Bitcoin ignored Trump’s latest 25% tariff threat, but the $19B liquidation ghost from October is quietly resetting in the shadows
Summary
Bitcoin briefly dipped following President Trump's Jan. 12 threat of a 25% tariff on countries trading with Iran but quickly recovered, unlike the market reaction to a similar threat in October 2025. The key difference lies in market structure and the credibility of the announcement. The January threat lacked formal documentation, executive orders, or clear enforcement mechanisms, especially as the Supreme Court reviews the legality of Trump's use of the International Emergency Economic Powers Act (IEEPA) for tariffs. In contrast, the October threat, targeting China with a 100% tariff, hit a market with record-high open interest and crowded long positions, leading to over $19 billion in forced liquidations.

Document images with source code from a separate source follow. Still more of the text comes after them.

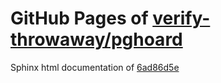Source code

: GitHub Pages of [verify-throwaway/pghoard](https://github.com/verify-throwaway/pghoard.git)
===
Sphinx html documentation of [6ad86d5e](https://github.com/verify-throwaway/pghoard/tree/6ad86d5e285fccfe98a4858fec0ff235587cfb5a)
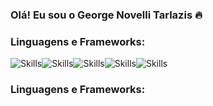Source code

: ### Olá! Eu sou o George Novelli Tarlazis 🔥 ###

### Linguagens e Frameworks: ### 
  <img src="https://img.shields.io/badge/JavaScript-F7DF1E?style=for-the-badge&logo=javascript&logoColor=black" alt="Skills" style="margin: 0; padding: 0;"/><img src="https://img.shields.io/badge/TypeScript-007ACC?style=for-the-badge&logo=typescript&logoColor=white" alt="Skills" style="margin: 0; padding: 0;"/><img src="https://img.shields.io/badge/React-20232A?style=for-the-badge&logo=react&logoColor=61DAFB" alt="Skills" style="margin: 0; padding: 0;"/><img src="https://img.shields.io/badge/Node.js-43853D?style=for-the-badge&logo=node.js&logoColor=white" alt="Skills" style="margin: 0; padding: 0;"/><img src="https://img.shields.io/badge/Java-ED8B00?style=for-the-badge&logo=openjdk&logoColor=white" alt="Skills" style="margin: 0; padding: 0;"/>

  ### Linguagens e Frameworks: ### 

 
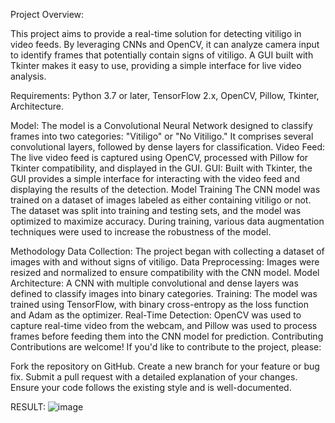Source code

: Project Overview:


This project aims to provide a real-time solution for detecting vitiligo in video feeds. By leveraging CNNs and OpenCV, it can analyze camera input to identify frames that potentially contain signs of vitiligo. A GUI built with Tkinter makes it easy to use, providing a simple interface for live video analysis.

Requirements:
Python 3.7 or later,
TensorFlow 2.x,
OpenCV,
Pillow,
Tkinter,
Architecture.


Model: The model is a Convolutional Neural Network designed to classify frames into two categories: "Vitiligo" or "No Vitiligo." It comprises several convolutional layers, followed by dense layers for classification.
Video Feed: The live video feed is captured using OpenCV, processed with Pillow for Tkinter compatibility, and displayed in the GUI.
GUI: Built with Tkinter, the GUI provides a simple interface for interacting with the video feed and displaying the results of the detection.
Model Training
The CNN model was trained on a dataset of images labeled as either containing vitiligo or not. The dataset was split into training and testing sets, and the model was optimized to maximize accuracy. During training, various data augmentation techniques were used to increase the robustness of the model.

Methodology
Data Collection: The project began with collecting a dataset of images with and without signs of vitiligo.
Data Preprocessing: Images were resized and normalized to ensure compatibility with the CNN model.
Model Architecture: A CNN with multiple convolutional and dense layers was defined to classify images into binary categories.
Training: The model was trained using TensorFlow, with binary cross-entropy as the loss function and Adam as the optimizer.
Real-Time Detection: OpenCV was used to capture real-time video from the webcam, and Pillow was used to process frames before feeding them into the CNN model for prediction.
Contributing
Contributions are welcome! If you'd like to contribute to the project, please:

Fork the repository on GitHub.
Create a new branch for your feature or bug fix.
Submit a pull request with a detailed explanation of your changes.
Ensure your code follows the existing style and is well-documented.

RESULT:
![image](https://github.com/kashayp0607/Vitiligo-Detection/assets/105981293/e4b20c8f-5001-4606-8221-b144c54f11a7)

The article outlines a framework for pricing policy noise based on Credibility, Immediacy, and Leverage Fragility. October scored high on all three, while January scored low on credibility and immediacy. Furthermore, the transmission channel for the Iran threat is less direct than the US-China trade war; any serious enforcement would primarily impact China, which is a major buyer of Iranian oil. The main macro risk remains indirect: if the threat sustains an oil price risk premium, higher inflation expectations could push up real yields, negatively impacting risk assets like crypto.
The lesson learned is that crypto is now immune to unenforced geopolitics. The market adapted by buying volatility (hedging) rather than selling spot, and institutional flows provided support. The $19B liquidation risk remains conditional; if future tariff threats gain credibility, immediacy, and hit a highly leveraged market structure again, a cascade could occur.